Wirtschaft & Umwelt - Zeitschrift für Umweltpolitik und Nachhaltigkeit

Kontroverse: Moderne Pkw – generell weniger Abgase?

Pro: Trotz steigendem Pkw-Bestand geht die Schadstoffbelastung in Österreich zurück.

Immer mehr Autos – immer mehr Luftschadstoffe: Dieser Automatismus gilt heute nicht mehr. Unsere Autos stoßen immer weniger Schadstoffe aus. Grund für diese Entwicklung: Die gesetzlichen Maßnahmen gegen die Luftverschmutzung wirken. 

Eine wissenschaftliche Analyse der TU Wien zeigt: Bei den Luftschadstoffen Kohlenmonoxid und Kohlenwasserstoffen ist die Emissionsproblematik durch Pkw weitgehend gelöst und dies, obwohl seit 1980 die Anzahl der Pkw von 2,2 auf 4,6  Millionen stieg.

Die Kohlenmonoxid-Emissionen sanken von 1980 bis heute um rund 94 Prozent, bei Kohlenwasserstoffen wurde von 1980 bis heute eine Reduktion um 95 Prozent erreicht. Die Abgasvorschriften Euro 5 und  6 lösen Probleme bei Feinstaub und Stickstoffoxid weitgehend.

Beim Feinstaub war der Pkw 1990 für 7,8 Prozent (2.600 Tonnen) der Emissionen verantwortlich. Heute sind es 3,6 Prozent (950 Tonnen) und das trotz mehr als 30-fachem Diesel-Pkw-Bestand.

Auch bei den Stickstoffoxid-Emissionen aus dem Pkw-Verkehr hat es in den vergangenen Jahren erhebliche Fortschritte gegeben. So stammten 1980  noch 29,9 Prozent (73.200 Tonnen) der Stickstoffoxid-Emissionen in Österreich aus dem Pkw-Verkehr, heute sind es 12,8 Prozent (16.600 Tonnen) – das ist eine Reduktion um 46 Prozent.

Mit der Euro 6 Abgasvorschrift werden diese Emissionsprobleme weiter entschärft. Seit dem 1. September 2014 gilt diese europaweit für die Typisierung und ist ab dem 1. September 2015 für alle neu zugelassenen Fahrzeuge bindend. Durch  neue Abgasreinigungssysteme wie DeNOx-Katalysatoren und SCR-Systeme (Selective Catalytic Reduction) werden die Stickstoffoxidwerte weiter reduziert.
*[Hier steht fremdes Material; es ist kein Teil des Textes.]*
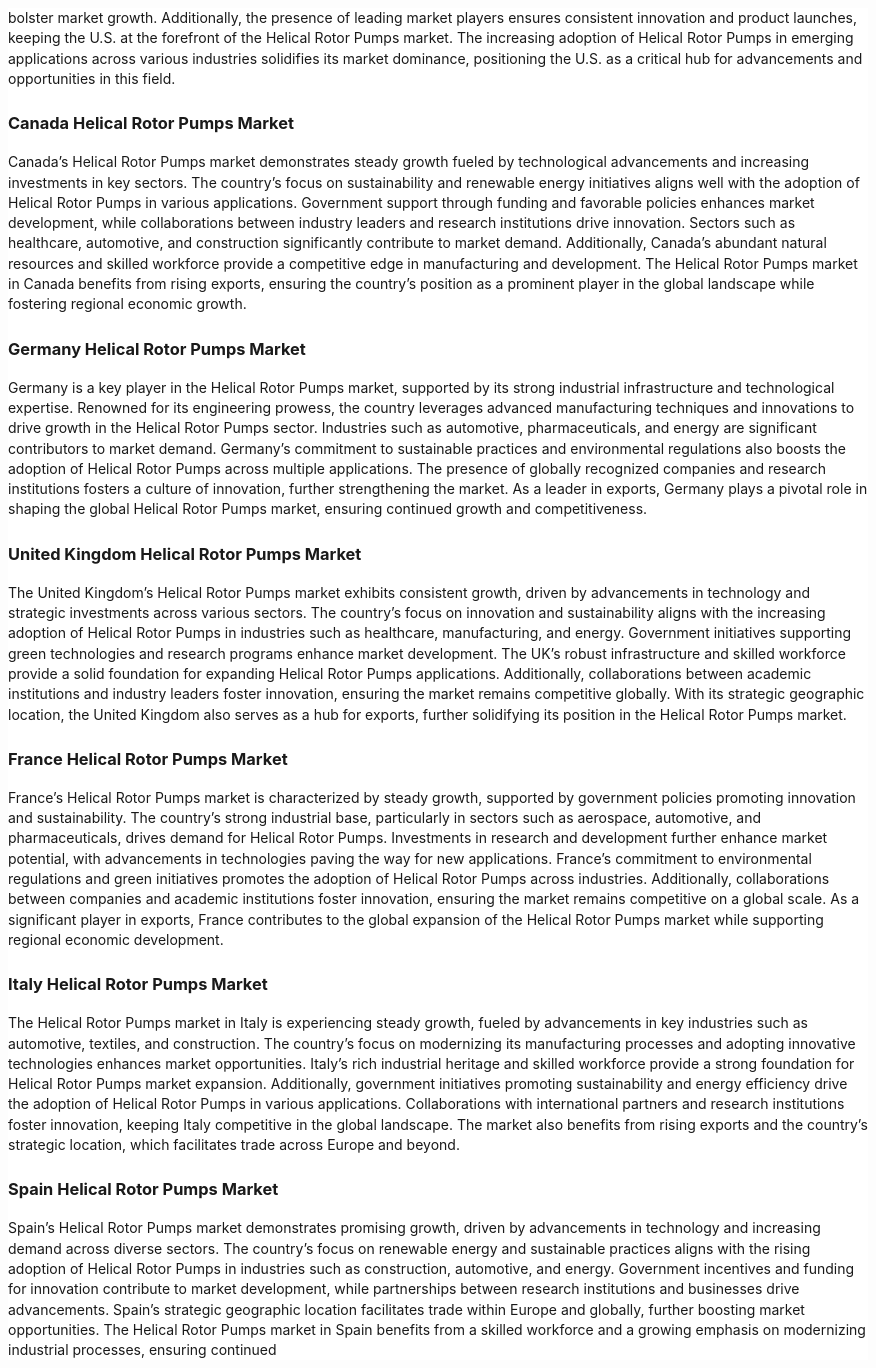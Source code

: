 bolster market growth. Additionally, the presence of leading market players ensures consistent innovation and product launches, keeping the U.S. at the forefront of the Helical Rotor Pumps market. The increasing adoption of Helical Rotor Pumps in emerging applications across various industries solidifies its market dominance, positioning the U.S. as a critical hub for advancements and opportunities in this field.</p><h3>Canada Helical Rotor Pumps Market</h3><p>Canada&rsquo;s Helical Rotor Pumps market demonstrates steady growth fueled by technological advancements and increasing investments in key sectors. The country&rsquo;s focus on sustainability and renewable energy initiatives aligns well with the adoption of Helical Rotor Pumps in various applications. Government support through funding and favorable policies enhances market development, while collaborations between industry leaders and research institutions drive innovation. Sectors such as healthcare, automotive, and construction significantly contribute to market demand. Additionally, Canada&rsquo;s abundant natural resources and skilled workforce provide a competitive edge in manufacturing and development. The Helical Rotor Pumps market in Canada benefits from rising exports, ensuring the country&rsquo;s position as a prominent player in the global landscape while fostering regional economic growth.</p><h3>Germany Helical Rotor Pumps Market</h3><p>Germany is a key player in the Helical Rotor Pumps market, supported by its strong industrial infrastructure and technological expertise. Renowned for its engineering prowess, the country leverages advanced manufacturing techniques and innovations to drive growth in the Helical Rotor Pumps sector. Industries such as automotive, pharmaceuticals, and energy are significant contributors to market demand. Germany&rsquo;s commitment to sustainable practices and environmental regulations also boosts the adoption of Helical Rotor Pumps across multiple applications. The presence of globally recognized companies and research institutions fosters a culture of innovation, further strengthening the market. As a leader in exports, Germany plays a pivotal role in shaping the global Helical Rotor Pumps market, ensuring continued growth and competitiveness.</p><h3>United Kingdom Helical Rotor Pumps Market</h3><p>The United Kingdom&rsquo;s Helical Rotor Pumps market exhibits consistent growth, driven by advancements in technology and strategic investments across various sectors. The country&rsquo;s focus on innovation and sustainability aligns with the increasing adoption of Helical Rotor Pumps in industries such as healthcare, manufacturing, and energy. Government initiatives supporting green technologies and research programs enhance market development. The UK&rsquo;s robust infrastructure and skilled workforce provide a solid foundation for expanding Helical Rotor Pumps applications. Additionally, collaborations between academic institutions and industry leaders foster innovation, ensuring the market remains competitive globally. With its strategic geographic location, the United Kingdom also serves as a hub for exports, further solidifying its position in the Helical Rotor Pumps market.</p><h3>France Helical Rotor Pumps Market</h3><p>France&rsquo;s Helical Rotor Pumps market is characterized by steady growth, supported by government policies promoting innovation and sustainability. The country&rsquo;s strong industrial base, particularly in sectors such as aerospace, automotive, and pharmaceuticals, drives demand for Helical Rotor Pumps. Investments in research and development further enhance market potential, with advancements in technologies paving the way for new applications. France&rsquo;s commitment to environmental regulations and green initiatives promotes the adoption of Helical Rotor Pumps across industries. Additionally, collaborations between companies and academic institutions foster innovation, ensuring the market remains competitive on a global scale. As a significant player in exports, France contributes to the global expansion of the Helical Rotor Pumps market while supporting regional economic development.</p><h3>Italy Helical Rotor Pumps Market</h3><p>The Helical Rotor Pumps market in Italy is experiencing steady growth, fueled by advancements in key industries such as automotive, textiles, and construction. The country&rsquo;s focus on modernizing its manufacturing processes and adopting innovative technologies enhances market opportunities. Italy&rsquo;s rich industrial heritage and skilled workforce provide a strong foundation for Helical Rotor Pumps market expansion. Additionally, government initiatives promoting sustainability and energy efficiency drive the adoption of Helical Rotor Pumps in various applications. Collaborations with international partners and research institutions foster innovation, keeping Italy competitive in the global landscape. The market also benefits from rising exports and the country&rsquo;s strategic location, which facilitates trade across Europe and beyond.</p><h3>Spain Helical Rotor Pumps Market</h3><p>Spain&rsquo;s Helical Rotor Pumps market demonstrates promising growth, driven by advancements in technology and increasing demand across diverse sectors. The country&rsquo;s focus on renewable energy and sustainable practices aligns with the rising adoption of Helical Rotor Pumps in industries such as construction, automotive, and energy. Government incentives and funding for innovation contribute to market development, while partnerships between research institutions and businesses drive advancements. Spain&rsquo;s strategic geographic location facilitates trade within Europe and globally, further boosting market opportunities. The Helical Rotor Pumps market in Spain benefits from a skilled workforce and a growing emphasis on modernizing industrial processes, ensuring continued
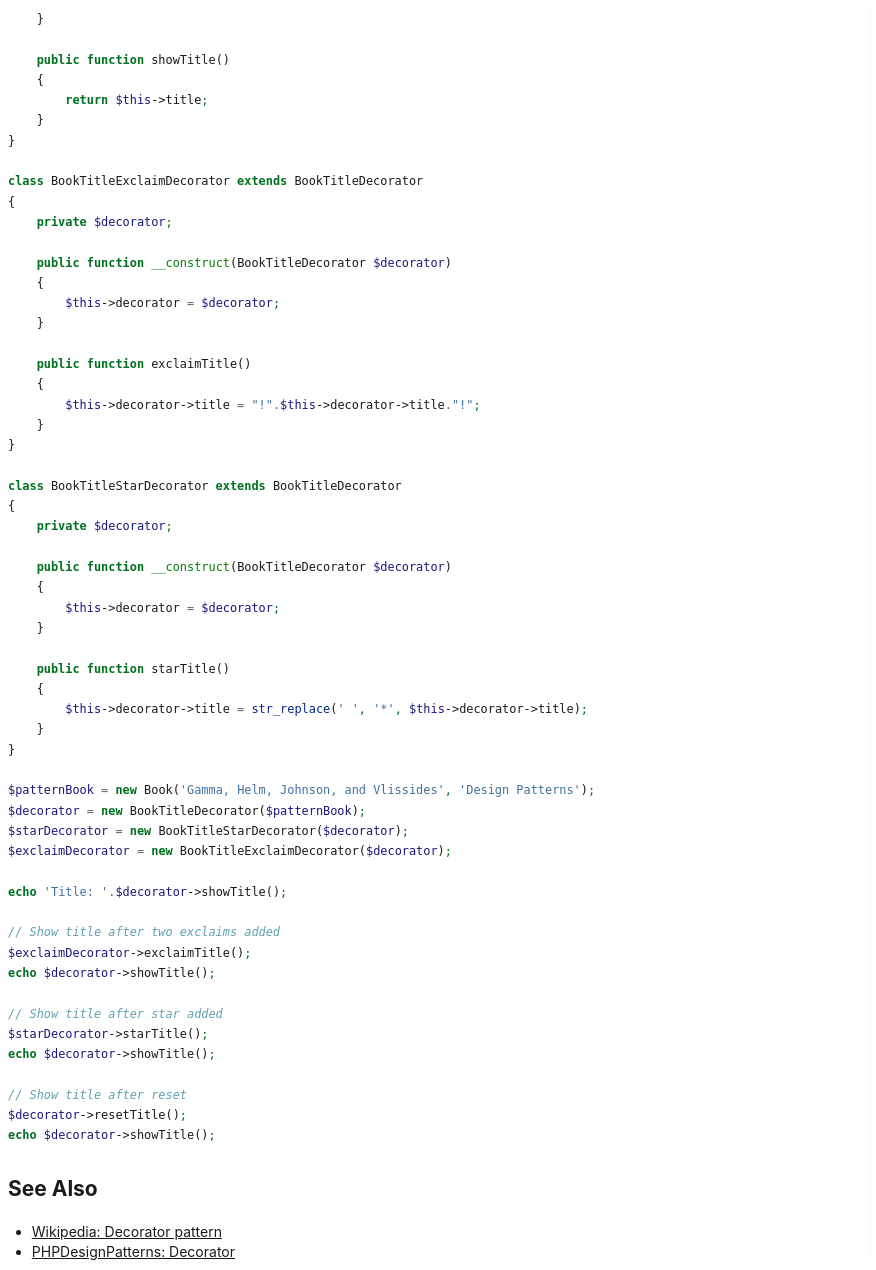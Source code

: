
 ```php
    }

    public function showTitle()
    {
        return $this->title;
    }
}

class BookTitleExclaimDecorator extends BookTitleDecorator
{
    private $decorator;

    public function __construct(BookTitleDecorator $decorator)
    {
        $this->decorator = $decorator;
    }

    public function exclaimTitle()
    {
        $this->decorator->title = "!".$this->decorator->title."!";
    }
}

class BookTitleStarDecorator extends BookTitleDecorator
{
    private $decorator;

    public function __construct(BookTitleDecorator $decorator)
    {
        $this->decorator = $decorator;
    }

    public function starTitle()
    {
        $this->decorator->title = str_replace(' ', '*', $this->decorator->title);
    }
}

$patternBook = new Book('Gamma, Helm, Johnson, and Vlissides', 'Design Patterns');
$decorator = new BookTitleDecorator($patternBook);
$starDecorator = new BookTitleStarDecorator($decorator);
$exclaimDecorator = new BookTitleExclaimDecorator($decorator);

echo 'Title: '.$decorator->showTitle();

// Show title after two exclaims added
$exclaimDecorator->exclaimTitle();
echo $decorator->showTitle();

// Show title after star added
$starDecorator->starTitle();
echo $decorator->showTitle();

// Show title after reset
$decorator->resetTitle();
echo $decorator->showTitle();
```

## See Also

* [Wikipedia: Decorator pattern](https://en.wikipedia.org/wiki/Decorator_pattern)
* [PHPDesignPatterns: Decorator](http://designpatternsphp.readthedocs.io/en/latest/Structural/Decorator/README.html)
Con: Durch viele Schlupflöcher werden moderne Pkw nicht automatisch abgasärmer.  

KäuferInnen von modernen Pkw haben nicht die 
Gewissheit, dass diese in Sachen Luftverschmutzung  „besser fahren“. Neue Pkw können sogar schädlicher 
für die Umwelt und Gesundheit sein als alte Fahrzeuge. 

Gründe dafür sind Schlupflöcher und wenig zielführende Messvorgaben in EU-Zulassungsvorschriften. Denn: Für die Zulassung von Autos ist entscheidend, was und wie gemessen wird. Und Messkriterien sowie 
Prüfzyklen werden dank personell ausgedünnter Behörden zunehmend von industrienahen Kreisen 
bestimmt. Für Umwelt und Gesundheit ist aber entscheidend, was beim Auto wirklich „hinten rauskommt“.

So sind moderne Diesel-Pkw mit Abgasnorm Euro-6 bei NOx-Emissionen um keinen Deut besser als alte Pkw (Euro 4 und 5), wenn im realen Fahrbetrieb gemessen wird.  Im Unterschied zu alten Fahrzeugen verursachen diese aber sogar direkt giftiges Stickstoffdioxid (NO2), weil Autohersteller schlicht keinen Grenzwert einhalten müssen. Die Folgen sind aus dem „Umweltzonen-Management“ (z.B. Tempo 100 auf der Autobahn) leidlich bekannt, weil die Umgebungsluft sehr wohl einen NO2-Grenzwert kennt.

Aber auch die neuen Benzin-Pkw stoßen Dank Motoren mit Direkteinspritzung ein Vielfaches an ultrafeinen und noch gefährlicheren Partikeln als alte Pkw aus, weil diese noch immer ohne Partikelfilter zugelassen werden können. Wie lange und ob überhaupt Filter funktionieren, weiß ohnedies niemand. Die offizielle Haltung der Automobilindustrie ist auch unmissverständlich: vor 2021 will sie Grenzwerte im realen Fahrbetrieb nicht einhalten. Deswegen werden moderne Pkw nicht automatisch abgasärmer.